Viral supernatants were purified and concentrated by ultracentrifugation as described above. Virion pellets were resuspended in 500 μl of RNA dimer lysis buffer [10 mM Tris (pH 7.5), 1 mM EDTA, 1% SDS, 50 mM NaCl, yeast tRNA at 50 μg/ml and proteinase K at 100 μg/ml], phenol/chloroform extracted and isolated for melting curve analysis as previously described (34,35). Similar amounts of genomic RNA were used to analyze the stability of the virion RNA dimer as previously described (28,30,36). Briefly, RNA samples that had been heat denatured for 10 min at either 40°C, 43°C, 46°C, 49°C, 52°C or 55°C were separated by electrophoresis in a 1% native agarose gel in 0.5× Tris–borate–EDTA buffer. Samples were transferred onto a Hybond N membrane (Amersham Pharmacia Biotech).
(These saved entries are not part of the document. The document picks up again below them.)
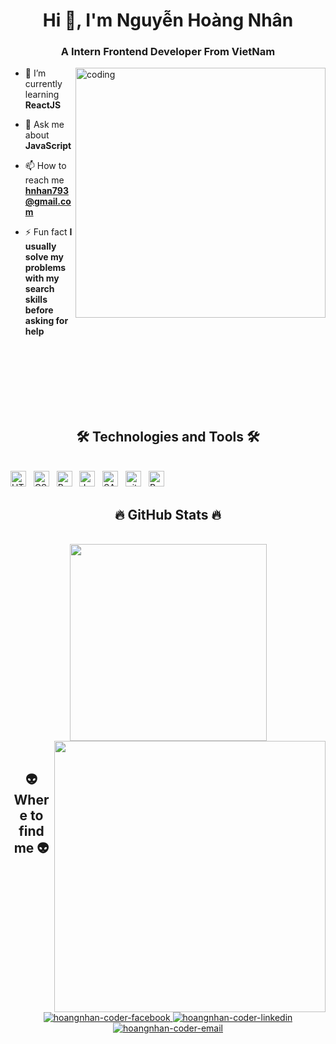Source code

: <h1 align="center">Hi 👋, I'm Nguyễn Hoàng Nhân</h1>
<h3 align="center">A Intern Frontend Developer From VietNam</h3>
<img align="right" alt="coding" width="400" src="https://cdn.dribbble.com/users/1162077/screenshots/5403918/focus-animation.gif"/>

- 🌱 I’m currently learning **ReactJS**

- 💬 Ask me about **JavaScript**

- 📫 How to reach me **hnhan793@gmail.com**

- ⚡ Fun fact **I usually solve my problems with my search skills before asking for help**

<br><br><br><br><br><br>

<h2 align="center">🛠 Technologies and Tools 🛠</h2>
<br>
<!-- https://simpleicons.org/ -->
<span><img src="https://img.shields.io/badge/HTML5-282C34?logo=html5&logoColor=E34F26" alt="HTML5 logo" title="HTML5" height="25" /></span>
&nbsp;
<span><img src="https://img.shields.io/badge/CSS3-282C34?logo=css3&logoColor=1572B6" alt="CSS3 logo" title="CSS3" height="25" /></span>
&nbsp;
<span><img src="https://img.shields.io/badge/Bootstrap-282C34?logo=bootstrap&logoColor=7952B3" alt="Bootstrap logo" title="Bootstrap" height="25" /></span>
&nbsp;
<span><img src="https://img.shields.io/badge/JavaScript-282C34?logo=javascript&logoColor=F7DF1E" alt="JavaScript logo" title="JavaScript" height="25" /></span>
&nbsp;
<span><img src="https://img.shields.io/badge/Sass-282C34?logo=sass&logoColor=CC6699" alt="SASS logo" title="SASS" height="25" /></span>
&nbsp;
<span><img src="https://img.shields.io/badge/git-282C34?logo=git&logoColor=F05032" alt="git logo" title="git" height="25" /></span>
&nbsp;
<span><img src="https://img.shields.io/badge/ReactJS-282C34?logo=react&logoColor=61DAFB" alt="ReactJS logo" title="ReactJS" height="25" /></span>

<br>
<h2 align="center">🔥 GitHub Stats 🔥</h2>
<!-- https://github.com/anuraghazra/github-readme-stats -->
<br>
<div align=center>
  <a href="#" title="Trungquandev">
    <img width="315" align="center" src="https://github-readme-stats.vercel.app/api/top-langs/?username=christianDev2k&hide=c%23,powershell,Mathematica,Ruby,Objective-C,Objective-C%2b%2b,Cuda&title_color=61dafb&text_color=ffffff&icon_color=61dafb&bg_color=20232a&langs_count=8&layout=compact&border_color=61dafb&hide_border=true" />
  </a>
  <a href="#" title="Trungquandev">
    <img align="right" width="434" src="https://github-readme-stats.vercel.app/api?username=christianDev2k&show_icons=true&theme=react&border_color=61dafb&hide_border=true" />
  </a>
</div>

<br>
<h2 align="center">👽 Where to find me 👽</h2>
<br>
<!-- https://icons8.com -->
<div align="center">
  <a href="https://facebook.com/hoang.nhan.2000/" target="blank">
    <img src="https://img.icons8.com/bubbles/100/000000/facebook-new.png" alt="hoangnhan-coder-facebook" />
  </a>
  <a href="https://www.linkedin.com/in/hnhancoder/" target="blank">
    <img src="https://img.icons8.com/bubbles/100/000000/linkedin.png" alt="hoangnhan-coder-linkedin" />
  </a>
  <a href="mailto:hnhan793@gmail.com" target="top">
    <img src="https://img.icons8.com/bubbles/100/000000/apple-mail.png" alt="hoangnhan-coder-email" />
  </a>
</div>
Dimeric and monomeric RNAs were hybridized with a radioactive riboprobe (pGEM7zHIV-1) as above.
Viral stocks derived from transfected 293T cells were filtered (0.22 µm), concentrated by ultracentrifugation then normalized by p24 Gag ELISA (Vitroniska). The viral stocks were treated with RNase-free DNase (Roche) for 30 min at 37°C in the presence of 0.01 M MgCl2. An aliquot of each DNase-treated viral stock was heat-inactivated (56°C for 1 h) prior to infection to monitor plasmid DNA contamination from the transfection. WT and mutant virions were used to infect PHA-stimulated PBMCs pooled from two donors at 500 ng p24 per 105 cells. At 24 h post-infection, the PBMCs were washed in PBS and then lysed in PCR lysis buffer [10 mM Tris pH8, 1 mM ethylenediamine tetra-acetic acid, 0.002% (vol/vol), Triton X-100, 0.002% (wt/vol) sodium dodecyl sulfate and proteinase K at 0.8 mg/ml]. The lysates were incubated at 56°C for 1 h, followed by heat inactivation of proteinase K for 10 min at 95°C.
The PBMC lysates were assessed via real-time PCR using the iCycler iQ (BIO-RAD). The HIV-1 based primers utilized to detect early and late reverse transcription products have been previously described (37,38). The primer pair AA55/M667 that amplifies the R-U5 region of the LTR was used to detect the early reverse transcription products of minus-strand strong stop DNA (ssDNA). The primer pair M661/M667 that amplifies within the LTR/gag region was used to detect complete HIV-1 cDNA. The PCR reactions were performed using SYBER green I (BIO-RAD) with the PCR conditions previously described by Victoria et al. (38). Input cell numbers were normalized by quantifying CCR5 (39).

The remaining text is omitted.